IN WHAT police call a gang-related incident, a drive-by shooting in City Market turned into a deadly car chase which claimed the lives of three people in the early morning of July 5.
The driver of the vehicle, Jerry Chambers, 17, has been charged with three counts of murder and has become the center of an intense debate about crime and punishment in Savannah.
At about 12:13 a.m., a white SUV was traveling north on Jefferson Street, near the intersection with West St. Julian Street, and pulled alongside a group of people. At least one occupant of the SUV began firing at the pedestrians.
Three people were shot. James Armanie-Brazelton, 23, and a 16-year-old male sustained injuries from this shooting. April Dixon, 22, later arrived at the hospital with injuries from the shooting.
The 16-year-old male was critically injured. Armanie-Brazelton and Dixon suffered non-life-threatening injuries.

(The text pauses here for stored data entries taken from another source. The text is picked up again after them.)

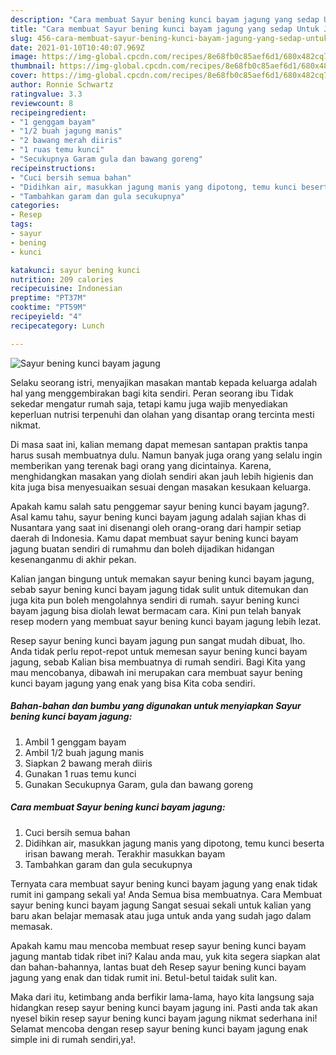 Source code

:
 ```yaml
---
description: "Cara membuat Sayur bening kunci bayam jagung yang sedap Untuk Jualan"
title: "Cara membuat Sayur bening kunci bayam jagung yang sedap Untuk Jualan"
slug: 456-cara-membuat-sayur-bening-kunci-bayam-jagung-yang-sedap-untuk-jualan
date: 2021-01-10T10:40:07.969Z
image: https://img-global.cpcdn.com/recipes/8e68fb0c85aef6d1/680x482cq70/sayur-bening-kunci-bayam-jagung-foto-resep-utama.jpg
thumbnail: https://img-global.cpcdn.com/recipes/8e68fb0c85aef6d1/680x482cq70/sayur-bening-kunci-bayam-jagung-foto-resep-utama.jpg
cover: https://img-global.cpcdn.com/recipes/8e68fb0c85aef6d1/680x482cq70/sayur-bening-kunci-bayam-jagung-foto-resep-utama.jpg
author: Ronnie Schwartz
ratingvalue: 3.3
reviewcount: 8
recipeingredient:
- "1 genggam bayam"
- "1/2 buah jagung manis"
- "2 bawang merah diiris"
- "1 ruas temu kunci"
- "Secukupnya Garam gula dan bawang goreng"
recipeinstructions:
- "Cuci bersih semua bahan"
- "Didihkan air, masukkan jagung manis yang dipotong, temu kunci beserta irisan bawang merah. Terakhir masukkan bayam"
- "Tambahkan garam dan gula secukupnya"
categories:
- Resep
tags:
- sayur
- bening
- kunci

katakunci: sayur bening kunci 
nutrition: 209 calories
recipecuisine: Indonesian
preptime: "PT37M"
cooktime: "PT59M"
recipeyield: "4"
recipecategory: Lunch

---
```



![Sayur bening kunci bayam jagung](https://img-global.cpcdn.com/recipes/8e68fb0c85aef6d1/680x482cq70/sayur-bening-kunci-bayam-jagung-foto-resep-utama.jpg)

Selaku seorang istri, menyajikan masakan mantab kepada keluarga adalah hal yang menggembirakan bagi kita sendiri. Peran seorang ibu Tidak sekedar mengatur rumah saja, tetapi kamu juga wajib menyediakan keperluan nutrisi terpenuhi dan olahan yang disantap orang tercinta mesti nikmat.

Di masa  saat ini, kalian memang dapat memesan santapan praktis tanpa harus susah membuatnya dulu. Namun banyak juga orang yang selalu ingin memberikan yang terenak bagi orang yang dicintainya. Karena, menghidangkan masakan yang diolah sendiri akan jauh lebih higienis dan kita juga bisa menyesuaikan sesuai dengan masakan kesukaan keluarga. 



Apakah kamu salah satu penggemar sayur bening kunci bayam jagung?. Asal kamu tahu, sayur bening kunci bayam jagung adalah sajian khas di Nusantara yang saat ini disenangi oleh orang-orang dari hampir setiap daerah di Indonesia. Kamu dapat membuat sayur bening kunci bayam jagung buatan sendiri di rumahmu dan boleh dijadikan hidangan kesenanganmu di akhir pekan.

Kalian jangan bingung untuk memakan sayur bening kunci bayam jagung, sebab sayur bening kunci bayam jagung tidak sulit untuk ditemukan dan juga kita pun boleh mengolahnya sendiri di rumah. sayur bening kunci bayam jagung bisa diolah lewat bermacam cara. Kini pun telah banyak resep modern yang membuat sayur bening kunci bayam jagung lebih lezat.

Resep sayur bening kunci bayam jagung pun sangat mudah dibuat, lho. Anda tidak perlu repot-repot untuk memesan sayur bening kunci bayam jagung, sebab Kalian bisa membuatnya di rumah sendiri. Bagi Kita yang mau mencobanya, dibawah ini merupakan cara membuat sayur bening kunci bayam jagung yang enak yang bisa Kita coba sendiri.

<!--inarticleads1-->

##### Bahan-bahan dan bumbu yang digunakan untuk menyiapkan Sayur bening kunci bayam jagung:

1. Ambil 1 genggam bayam
1. Ambil 1/2 buah jagung manis
1. Siapkan 2 bawang merah diiris
1. Gunakan 1 ruas temu kunci
1. Gunakan Secukupnya Garam, gula dan bawang goreng




<!--inarticleads2-->

##### Cara membuat Sayur bening kunci bayam jagung:

1. Cuci bersih semua bahan
1. Didihkan air, masukkan jagung manis yang dipotong, temu kunci beserta irisan bawang merah. Terakhir masukkan bayam
1. Tambahkan garam dan gula secukupnya




Ternyata cara membuat sayur bening kunci bayam jagung yang enak tidak rumit ini gampang sekali ya! Anda Semua bisa membuatnya. Cara Membuat sayur bening kunci bayam jagung Sangat sesuai sekali untuk kalian yang baru akan belajar memasak atau juga untuk anda yang sudah jago dalam memasak.

Apakah kamu mau mencoba membuat resep sayur bening kunci bayam jagung mantab tidak ribet ini? Kalau anda mau, yuk kita segera siapkan alat dan bahan-bahannya, lantas buat deh Resep sayur bening kunci bayam jagung yang enak dan tidak rumit ini. Betul-betul taidak sulit kan. 

Maka dari itu, ketimbang anda berfikir lama-lama, hayo kita langsung saja hidangkan resep sayur bening kunci bayam jagung ini. Pasti anda tak akan nyesel bikin resep sayur bening kunci bayam jagung nikmat sederhana ini! Selamat mencoba dengan resep sayur bening kunci bayam jagung enak simple ini di rumah sendiri,ya!.

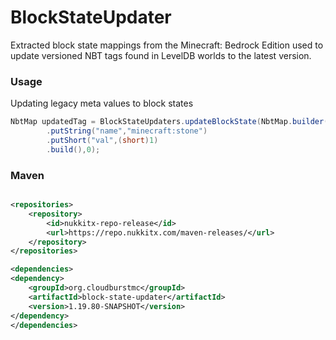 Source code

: # BlockStateUpdater

Extracted block state mappings from the Minecraft: Bedrock Edition used to update versioned NBT tags found in LevelDB
worlds to the latest version.

### Usage

Updating legacy meta values to block states

```java
NbtMap updatedTag = BlockStateUpdaters.updateBlockState(NbtMap.builder()
        .putString("name","minecraft:stone")
        .putShort("val",(short)1)
        .build(),0);
```

### Maven

```xml

<repositories>
    <repository>
        <id>nukkitx-repo-release</id>
        <url>https://repo.nukkitx.com/maven-releases/</url>
    </repository>
</repositories>

<dependencies>
<dependency>
    <groupId>org.cloudburstmc</groupId>
    <artifactId>block-state-updater</artifactId>
    <version>1.19.80-SNAPSHOT</version>
</dependency>
</dependencies>
```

After a description of the perpetrator’s vehicle was broadcast, officers located it near Sustainable Fellwood and a chase ensued. The vehicle, traveling at a high rate of speed, crashed on West Bay Street near the intersection of Barnard Street.
The vehicle struck six pedestrians when it crashed. Scott Waldrup, 30, died at the scene. The remaining five pedestrians suffered non-life-threatening injuries.
Gabriel Magulias, 20, and Spencer Stuckey, 17, who were passengers in the vehicle, also died at the scene.
Police say Chambers was a member of a gang called Only the Mob (OTM).
Chief of Police Joseph H. Lumpkin, Sr. expressed his condolences to Waldrup’s family and the community. “He was an innocent victim,” Chief Lumpkin said at a 3 p.m. news conference.
He also expressed condolences for the loss of Stuckey and Magulias.
“Although they were participants in risky behavior and violent crimes, they were human beings,” Chief Lumpkin said. “They are prime examples of what we’ve been saying in this community. If those individuals don’t stop that behavior, they are going to be dead or in jail in five years.”
A second shooting happened a few minutes later, after the initial shooting, in the area of Jefferson Street and Broughton Street. Police responded to the shots and found Travis Kimble, 17, suffering from non-life-threatening injuries. “Presently, Kimble has not been cooperative with police,” a police spokesperson says.
Mayor Eddie DeLoach, at a press conference soon after the incident, sounded both a defiant and defensive tone.
“We know we have a gang problem but we cannot base police policy on emotions,” DeLoach said. “This is not a time ... to say I told you so.”
At the regular City Council meeting a few days later, DeLoach said something similar:
“We will stay focused on our long range plan for public safety. We can’t change plans based on emotions. We will stick with the strategic plan,” in coordination with Chief Lumpkin, DeLoach said at the beginning of the meeting, which had an overflow crowd of concerned citizens who had marched to City Hall from the scene of the tragedy.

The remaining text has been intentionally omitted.